A possível inclusão do IBS e da CBS nas bases de cálculo do ICMS, ISS e IPI durante a transição da reforma tributária tem gerado controvérsia. O problema central é que não há lei autorizando expressamente essa prática, o que fere o princípio da legalidade tributária. Usar o silêncio da Emenda Constitucional 132/2023 e da Lei Complementar 214/2025 como justificativa significaria criar aumento de carga tributária sem previsão normativa específica.
Além da falta de base legal, a medida contraria os próprios objetivos da reforma, que buscou eliminar a lógica do ‘tributo sobre tributo’, fonte de cumulatividade e de distorções econômicas. Reintroduzir esse mecanismo no período de transição seria um retrocesso, afetando a segurança jurídica e a previsibilidade que deveriam guiar a mudança do sistema.

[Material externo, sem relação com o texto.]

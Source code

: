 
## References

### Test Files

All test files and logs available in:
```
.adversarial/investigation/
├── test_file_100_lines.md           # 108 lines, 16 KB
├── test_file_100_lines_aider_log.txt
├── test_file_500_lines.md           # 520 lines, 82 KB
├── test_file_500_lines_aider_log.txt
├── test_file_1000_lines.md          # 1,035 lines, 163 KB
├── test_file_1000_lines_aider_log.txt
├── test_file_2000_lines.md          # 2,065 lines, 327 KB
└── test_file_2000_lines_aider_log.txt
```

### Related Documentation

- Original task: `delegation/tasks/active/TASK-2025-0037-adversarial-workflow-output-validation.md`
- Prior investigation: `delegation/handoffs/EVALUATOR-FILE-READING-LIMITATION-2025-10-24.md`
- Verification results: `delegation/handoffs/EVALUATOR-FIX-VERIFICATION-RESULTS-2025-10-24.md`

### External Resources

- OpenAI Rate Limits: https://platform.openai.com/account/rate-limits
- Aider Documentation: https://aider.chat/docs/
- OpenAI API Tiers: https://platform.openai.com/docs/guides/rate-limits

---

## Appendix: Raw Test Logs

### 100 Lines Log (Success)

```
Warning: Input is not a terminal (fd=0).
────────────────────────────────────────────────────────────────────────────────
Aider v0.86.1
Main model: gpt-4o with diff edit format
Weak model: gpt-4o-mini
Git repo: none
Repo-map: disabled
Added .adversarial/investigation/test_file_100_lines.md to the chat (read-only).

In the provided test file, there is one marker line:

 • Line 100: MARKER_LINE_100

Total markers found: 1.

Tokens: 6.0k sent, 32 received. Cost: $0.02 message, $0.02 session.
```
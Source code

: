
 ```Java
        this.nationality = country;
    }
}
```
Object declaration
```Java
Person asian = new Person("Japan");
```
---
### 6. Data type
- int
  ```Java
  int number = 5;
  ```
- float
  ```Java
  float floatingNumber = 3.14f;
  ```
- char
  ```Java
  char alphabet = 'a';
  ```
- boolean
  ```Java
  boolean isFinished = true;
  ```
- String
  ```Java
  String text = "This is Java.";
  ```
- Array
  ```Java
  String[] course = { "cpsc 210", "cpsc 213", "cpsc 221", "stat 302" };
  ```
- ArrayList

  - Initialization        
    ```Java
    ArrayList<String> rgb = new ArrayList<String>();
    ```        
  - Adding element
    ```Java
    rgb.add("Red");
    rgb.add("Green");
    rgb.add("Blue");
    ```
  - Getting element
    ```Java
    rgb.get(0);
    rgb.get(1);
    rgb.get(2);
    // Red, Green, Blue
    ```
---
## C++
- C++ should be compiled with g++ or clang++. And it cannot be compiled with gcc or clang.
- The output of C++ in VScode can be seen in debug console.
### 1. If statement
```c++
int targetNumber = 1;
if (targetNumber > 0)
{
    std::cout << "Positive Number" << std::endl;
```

Embora se alegue que excluir o IBS e a CBS da base de cálculo dos tributos antigos poderia reduzir a arrecadação de estados e municípios, essa é uma questão que deve ser resolvida por instrumentos de compensação federativa. Criar um aumento indireto da carga sobre empresas e consumidores não apenas distorce o propósito da reforma, mas compromete sua credibilidade.